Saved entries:
◇ ◇ ◇ ◇ ◇ ◇ ◇

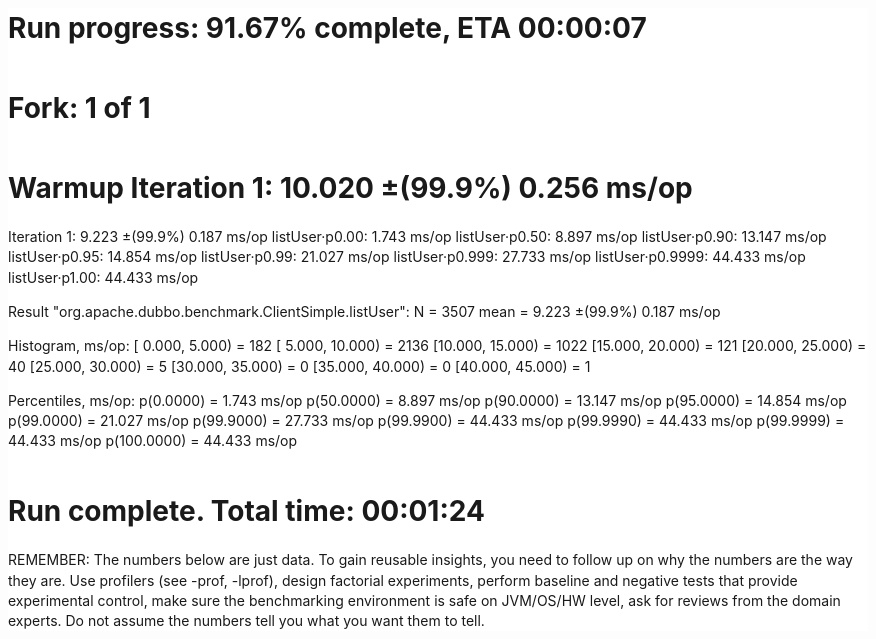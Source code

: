 # Run progress: 91.67% complete, ETA 00:00:07
# Fork: 1 of 1
# Warmup Iteration   1: 10.020 ±(99.9%) 0.256 ms/op
Iteration   1: 9.223 ±(99.9%) 0.187 ms/op
                 listUser·p0.00:   1.743 ms/op
                 listUser·p0.50:   8.897 ms/op
                 listUser·p0.90:   13.147 ms/op
                 listUser·p0.95:   14.854 ms/op
                 listUser·p0.99:   21.027 ms/op
                 listUser·p0.999:  27.733 ms/op
                 listUser·p0.9999: 44.433 ms/op
                 listUser·p1.00:   44.433 ms/op



Result "org.apache.dubbo.benchmark.ClientSimple.listUser":
  N = 3507
  mean =      9.223 ±(99.9%) 0.187 ms/op

  Histogram, ms/op:
    [ 0.000,  5.000) = 182 
    [ 5.000, 10.000) = 2136 
    [10.000, 15.000) = 1022 
    [15.000, 20.000) = 121 
    [20.000, 25.000) = 40 
    [25.000, 30.000) = 5 
    [30.000, 35.000) = 0 
    [35.000, 40.000) = 0 
    [40.000, 45.000) = 1 

  Percentiles, ms/op:
      p(0.0000) =      1.743 ms/op
     p(50.0000) =      8.897 ms/op
     p(90.0000) =     13.147 ms/op
     p(95.0000) =     14.854 ms/op
     p(99.0000) =     21.027 ms/op
     p(99.9000) =     27.733 ms/op
     p(99.9900) =     44.433 ms/op
     p(99.9990) =     44.433 ms/op
     p(99.9999) =     44.433 ms/op
    p(100.0000) =     44.433 ms/op


# Run complete. Total time: 00:01:24

REMEMBER: The numbers below are just data. To gain reusable insights, you need to follow up on
why the numbers are the way they are. Use profilers (see -prof, -lprof), design factorial
experiments, perform baseline and negative tests that provide experimental control, make sure
the benchmarking environment is safe on JVM/OS/HW level, ask for reviews from the domain experts.
Do not assume the numbers tell you what you want them to tell.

◇ ◇ ◇ ◇ ◇ ◇ ◇

## Task item
Which lines above contain the word "Iteration"? List them.

## Solution
# Warmup Iteration   1: 10.020 ±(99.9%) 0.256 ms/op
Iteration   1: 9.223 ±(99.9%) 0.187 ms/op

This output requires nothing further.